Ilustración. (Getty Images)

Cincuenta años después del golpe de estado, Chile sigue reflexionando sobre su pasado y enfrenta múltiples desafíos a día de hoy, pero todo ello sin abandonar ese impulso innovador que continúa caracterizando en gran medida al país.

Como las matrioskas rusas, la pregunta por la innovación contiene una asociación inevitable con la idea de futuro. Bajo esa premisa, Chile debiera ser el lugar mejor posicionado de América Latina y el Caribe para responderla dado que, por años, viene ostentando un liderazgo reconocible como lugar para la innovación. Dos recientes índices lo atestiguan. Se trata del Scorecard 2023 de la Consumer Technology Association (CTA), que lo incluye como parte de los “líderes en innovación” en el lugar 38, y el Índice Mundial de Innovación 2022 de la Organización Mundial de la Propiedad Intelectual (OMPI), que le otorga la posición 50 (entre 132 países). Tal es así que la agencia para potenciar el país, de nombre “Marca Chile”, tiene un lema muy acorde como es “Creating future”.
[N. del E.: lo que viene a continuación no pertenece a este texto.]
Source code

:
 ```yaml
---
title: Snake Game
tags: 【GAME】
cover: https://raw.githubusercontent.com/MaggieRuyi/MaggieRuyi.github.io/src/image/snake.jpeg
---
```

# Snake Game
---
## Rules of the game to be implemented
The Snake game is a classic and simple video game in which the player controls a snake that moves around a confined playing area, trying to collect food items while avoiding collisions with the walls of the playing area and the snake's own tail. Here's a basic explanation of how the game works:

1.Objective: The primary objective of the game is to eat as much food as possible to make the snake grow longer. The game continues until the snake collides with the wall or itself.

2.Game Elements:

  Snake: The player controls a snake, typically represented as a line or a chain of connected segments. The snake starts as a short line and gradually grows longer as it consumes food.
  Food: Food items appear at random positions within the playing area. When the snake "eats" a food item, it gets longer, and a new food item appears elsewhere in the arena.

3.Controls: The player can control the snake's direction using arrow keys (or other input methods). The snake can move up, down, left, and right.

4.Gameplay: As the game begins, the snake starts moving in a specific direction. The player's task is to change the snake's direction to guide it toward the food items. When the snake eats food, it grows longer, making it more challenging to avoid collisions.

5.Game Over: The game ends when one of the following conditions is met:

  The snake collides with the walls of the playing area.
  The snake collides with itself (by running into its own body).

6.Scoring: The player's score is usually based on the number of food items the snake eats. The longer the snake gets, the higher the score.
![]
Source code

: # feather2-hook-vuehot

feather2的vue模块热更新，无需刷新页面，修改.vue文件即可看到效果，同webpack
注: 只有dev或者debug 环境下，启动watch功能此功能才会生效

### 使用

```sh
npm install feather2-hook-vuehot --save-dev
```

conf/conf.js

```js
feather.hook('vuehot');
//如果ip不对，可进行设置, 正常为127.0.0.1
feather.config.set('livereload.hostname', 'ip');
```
Sin embargo, a pesar de ostentar una situación que invita a pensar en clave de promesa, para cualquiera que siga su devenir actual es fácil reconocer una mezcla de retrovisión con ensimismamiento.  De retrovisión, porque de la conmemoración de los 50 años del golpe de Estado acaecido el 11 de septiembre de 1973, así como el recuerdo de los horrores de la dictadura que después siguió, se esperaría que aflorara un renovado compromiso colectivo con la democracia, la vigencia y el respeto por los derechos humanos y un rechazo categórico de la violencia como forma de dirimir los conflictos. 

Pero está sucediendo que, en la práctica, una reflexión que podría ser más analíticamente sosegada e, incluso, proporcionar lecturas alternativas, ya que la que se llamó “revolución con sabor a empanada y vino tinto” como intento de acceder al socialismo a través del uso de la institucionalidad vigente, mediante el sufragio, el pluralismo y la libertad no deja de ser una experiencia de laboratorio que no había tenido lugar previamente en el mundo, se ha visto sustituida por controversias y disputas en torno al gobierno de la Unidad Popular (UP), la inevitabilidad o no del golpe de Estado y la figura de Salvador Allende. 

Gabriel Boric, Presidente de la República de Chile, durante un evento sobre el aniversario del golpe de Estado, en julio de 2023, en Madrid, España. (Jesús Hellin/Europa Press/Getty Images)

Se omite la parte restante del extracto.